Too late, check about 3 posts up.


----------



## ProRail (May 31, 2006)

DJ_INHALE said:


> last time i checked, how a car looks is very important.(including small details etc)
> 
> Exactly. So why would I want to buy a car with parts painted in odd colors instead of looking like they should look?


----------



## 650iOzBoy (Sep 2, 2005)

DJ_INHALE said:


> I love how porsche has red and yellow calipers and even jaguar (R cars) have very sporty classy looking brake calipers. Yes I know they are Brembo (nice grey finish) and M Benz AMG models all have a nice cleaned up grey/silver caliper with "AMG" on it. I was cleaning my M3 today and I wish my calipers looked better then they did. I am not going to do the big brake kit or toss on brembos but I wish my calipers looked "neat" LOL Even the new m6 doesnt have anything special
> 
> Any one else out there like more a refined looking calipers? any reason why bmw doesnt do anything to the brake calipers?


:bling:


----------



## Malibubimmer (Sep 28, 2005)

epbrown said:


> Actually, red is for standard brakes, yellow is for ceramic, in the Porsche world. And to me, BMW could step things up a bit - the M3 is seriously under-braked, imo.





Pinecone said:


> Actually according to the latest info picked up two days ago. Black is for normal Porsche brakes. Red for S models, adn the Yellow for PCCB (eramic) brakes.





whiskey.org said:


> actually red is for the S, like carrera S, cayman S, boxster S
> 
> Black is for standard cars


You guys have it all wrong. Red is for the guys who bought the overpowered engine without all the leather options. Chartreuse is for the same guys who also paid at least $4500 for various leather covered options. Black is for poseurs and green is for boy racers (you are sized up as you walk in and the last minute changes to the brakes by the mechs in the back is breath taking). Purple is for tasteless Porsche owners. Yellow is for cowardly Porsche owners who need really strong brakes.

There. Sorted.


----------



## Stuka (Jul 17, 2002)

whiskey.org said:


> most people that are that concerned about looks aren't going to use them to their full extent
> 
> buy some caliper covers from the ghetto store and slap em on


Still doesn't excuse BMW from putting lousy brakes on their cars.:thumbdwn:

The E46 M3 brakes are totally inadequate, Yet BMW in the current trend, will probably do nothing. Witness how the M5/6 still have no brakes.:thumbdwn:

Four piston monoblock caliper with proper cooling can't be that expensive to design and put in, if BMW cared. :tsk:


----------



## ProRail (May 31, 2006)

Stuka said:


> Still doesn't excuse BMW from putting lousy brakes on their cars.:thumbdwn:
> 
> The E46 M3 brakes are totally inadequate, Yet BMW in the current trend, will probably do nothing. Witness how the M5/6 still have no brakes.:thumbdwn:
> 
> Four piston monoblock caliper with proper cooling can't be that expensive to design and put in, if BMW cared. :tsk:


Who let this guy in here? This is totally off-thread. We were all talking about the color of the calipers. Who gives a damn about quality?


----------



## Stuka (Jul 17, 2002)

ProRail said:


> Who let this guy in here? This is totally off-thread. We were all talking about the color of the calipers. Who gives a damn about quality?
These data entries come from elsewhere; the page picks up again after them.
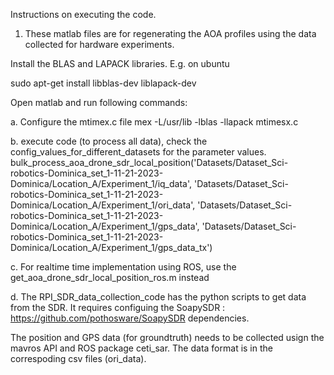 

Instructions on executing the code.
1. These matlab files are for regenerating the AOA profiles using the data collected for hardware experiments. 

Install the BLAS and LAPACK libraries.
E.g. on ubuntu 

sudo apt-get install libblas-dev liblapack-dev


Open matlab and run following commands:

a. Configure the mtimex.c file 
mex -L/usr/lib -lblas -llapack mtimesx.c

b. execute code (to process all data), check the config_values_for_different_datasets for the parameter values.
bulk_process_aoa_drone_sdr_local_position('Datasets/Dataset_Sci-robotics-Dominica_set_1-11-21-2023-Dominica/Location_A/Experiment_1/iq_data', 'Datasets/Dataset_Sci-robotics-Dominica_set_1-11-21-2023-Dominica/Location_A/Experiment_1/ori_data', 'Datasets/Dataset_Sci-robotics-Dominica_set_1-11-21-2023-Dominica/Location_A/Experiment_1/gps_data', 'Datasets/Dataset_Sci-robotics-Dominica_set_1-11-21-2023-Dominica/Location_A/Experiment_1/gps_data_tx')

c. For realtime time implementation using ROS, use the get_aoa_drone_sdr_local_position_ros.m instead

d. The RPI_SDR_data_collection_code has the python scripts to get data from the SDR. It requires configuing the SoapySDR : https://github.com/pothosware/SoapySDR dependencies.

The position and GPS data (for groundtruth) needs to be collected usign the mavros API and ROS package ceti\_sar. The data format is in the correspoding csv files (ori_data).



  

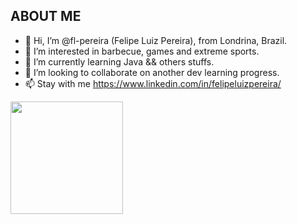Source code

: ## ABOUT ME
- 👋 Hi, I’m @fl-pereira (Felipe Luiz Pereira), from Londrina, Brazil.
- 👀 I’m interested in barbecue, games and extreme sports.
- 🌱 I’m currently learning Java && others stuffs.
- 💞️ I’m looking to collaborate on another dev learning progress.
- 📫 Stay with me https://www.linkedin.com/in/felipeluizpereira/

<div align="center" dir="auto">
<a href="https://github.com/fl-pereira">
<!--<img height="180em" src="https://github-readme-stats.vercel.app/api?username=fl-pereira&amp;show_icons=true&amp;theme=dark&amp;include_all_commits=true&amp;count_private=true" style="max-width: 100%;">-->
  <img height="180em" src="https://github-readme-stats.vercel.app/api/top-langs/?username=fl-pereira&amp;layout=compact&amp;langs_count=7&amp;theme=dark" style="max-width: 100%; float: left;">
</a></div>
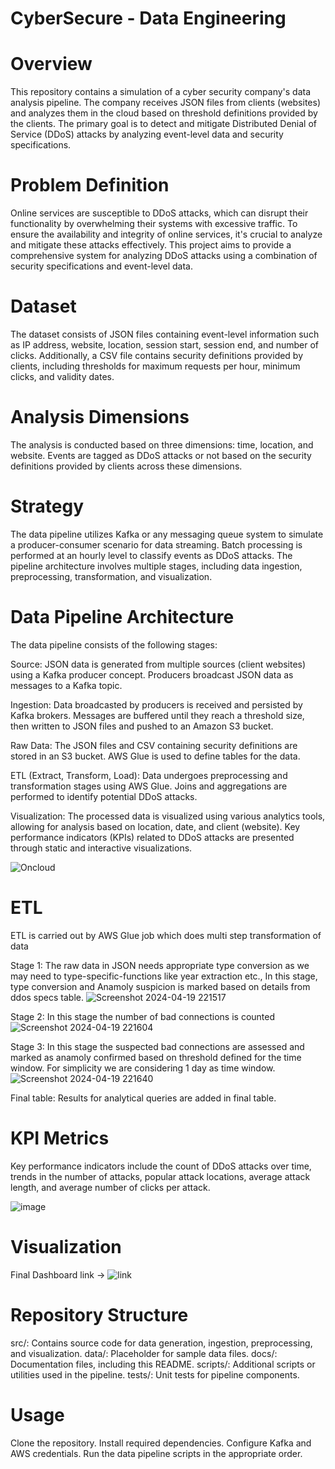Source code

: # CyberSecure - Data Engineering

# Overview
This repository contains a simulation of a cyber security company's data analysis pipeline. The company receives JSON files from clients (websites) and analyzes them in the cloud based on threshold definitions provided by the clients. The primary goal is to detect and mitigate Distributed Denial of Service (DDoS) attacks by analyzing event-level data and security specifications.

# Problem Definition
Online services are susceptible to DDoS attacks, which can disrupt their functionality by overwhelming their systems with excessive traffic. To ensure the availability and integrity of online services, it's crucial to analyze and mitigate these attacks effectively. This project aims to provide a comprehensive system for analyzing DDoS attacks using a combination of security specifications and event-level data.

# Dataset
The dataset consists of JSON files containing event-level information such as IP address, website, location, session start, session end, and number of clicks. Additionally, a CSV file contains security definitions provided by clients, including thresholds for maximum requests per hour, minimum clicks, and validity dates.

# Analysis Dimensions
The analysis is conducted based on three dimensions: time, location, and website. Events are tagged as DDoS attacks or not based on the security definitions provided by clients across these dimensions.

# Strategy
The data pipeline utilizes Kafka or any messaging queue system to simulate a producer-consumer scenario for data streaming. Batch processing is performed at an hourly level to classify events as DDoS attacks. The pipeline architecture involves multiple stages, including data ingestion, preprocessing, transformation, and visualization.

# Data Pipeline Architecture
The data pipeline consists of the following stages:

Source: JSON data is generated from multiple sources (client websites) using a Kafka producer concept. Producers broadcast JSON data as messages to a Kafka topic.

Ingestion: Data broadcasted by producers is received and persisted by Kafka brokers. Messages are buffered until they reach a threshold size, then written to JSON files and pushed to an Amazon S3 bucket.

Raw Data: The JSON files and CSV containing security definitions are stored in an S3 bucket. AWS Glue is used to define tables for the data.

ETL (Extract, Transform, Load): Data undergoes preprocessing and transformation stages using AWS Glue. Joins and aggregations are performed to identify potential DDoS attacks.

Visualization: The processed data is visualized using various analytics tools, allowing for analysis based on location, date, and client (website). Key performance indicators (KPIs) related to DDoS attacks are presented through static and interactive visualizations.

![Oncloud](https://github.com/SumanthW/CyberSecure/assets/128551121/37baf787-53d5-48dd-94ca-4cf23676f335)

# ETL

ETL is carried out by AWS Glue job which does multi step transformation of data

Stage 1: The raw data in JSON needs appropriate type conversion as we may need to type-specific-functions like year extraction etc.,
In this stage, type conversion and Anamoly suspicion is marked based on details from ddos specs table.
![Screenshot 2024-04-19 221517](https://github.com/SumanthW/CyberSecure/assets/128551121/645edf39-be10-49df-8176-aa93ec320db2)

Stage 2:
In this stage the number of bad connections is counted
![Screenshot 2024-04-19 221604](https://github.com/SumanthW/CyberSecure/assets/128551121/09ae657e-0374-40f0-8e54-86db4e88c5b2)

Stage 3:
In this stage the suspected bad connections are assessed and marked as anamoly confirmed based on threshold defined for the time window. 
For simplicity we are considering 1 day as time window.
![Screenshot 2024-04-19 221640](https://github.com/SumanthW/CyberSecure/assets/128551121/4d26864f-728e-4d72-9748-3b00cbc96577)

Final table:
Results for analytical queries are added in final table.

# KPI Metrics
Key performance indicators include the count of DDoS attacks over time, trends in the number of attacks, popular attack locations, average attack length, and average number of clicks per attack.

![image](https://github.com/SumanthW/CyberSecure/assets/128551121/4b51a8cb-79d8-4393-81b0-9f4c825e0a1d)

# Visualization

Final Dashboard link -> ![link](https://public.tableau.com/app/profile/sumanth.wannur/viz/CyberSecureDashboard/Dashboard1)

# Repository Structure
src/: Contains source code for data generation, ingestion, preprocessing, and visualization.
data/: Placeholder for sample data files.
docs/: Documentation files, including this README.
scripts/: Additional scripts or utilities used in the pipeline.
tests/: Unit tests for pipeline components.

# Usage
Clone the repository.
Install required dependencies.
Configure Kafka and AWS credentials.
Run the data pipeline scripts in the appropriate order.
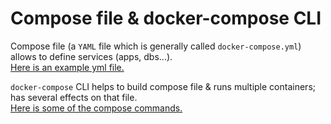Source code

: # Compose file & docker-compose CLI

Compose file (a `YAML` file which is generally called `docker-compose.yml`) allows to define services (apps, dbs...).  
[Here is an example yml file.](docker-compose-example.yml)

`docker-compose` CLI helps to build compose file & runs multiple containers; has several effects on that file.  
[Here is some of the compose commands.](DockerCompose.md)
OK, my now departed Turbo has the red 4 piston monoblock caliper.

My GT2 has the yellow 6 piston onoblock caliper.

My now departed M3 has the steel color single piston caliper that is basically the same design as my E30 325is beater.:bustingup

How about that for colors?:dunno:


----------



## Pinecone (Apr 3, 2002)

Actually E46 M3 brakes are not bad with cooling installed, and better pads. I have no fade on teh track, just problems with boiling fluid between sessions.


----------



## DJ_INHALE (Mar 15, 2006)

so I like flashy brake calipers big deal? I wish they were red or even a light shade of grey like the jaguar XJR or XKR 

just my 2 cents and I wish that way


----------



## whiskey.org (Sep 9, 2005)

you could always just save your $$ and get a chromed extended swingarm for your bike


----------



## Malibubimmer (Sep 28, 2005)

Stuka said:


> Still doesn't excuse BMW from putting lousy brakes on their cars.:thumbdwn:
> 
> The E46 M3 brakes are totally inadequate, Yet BMW in the current trend, will probably do nothing. Witness how the M5/6 still have no brakes.:thumbdwn:
> 
> Four piston monoblock caliper with proper cooling can't be that expensive to design and put in, if BMW cared. :tsk:





Stuka said:


> OK, my now departed Turbo has the red 4 piston monoblock caliper.
> 
> My GT2 has the yellow 6 piston onoblock caliper.
> 
> ...





ProRail said:


> Who let this guy in here? This is totally off-thread. We were all talking about the color of the calipers. Who gives a damn about quality?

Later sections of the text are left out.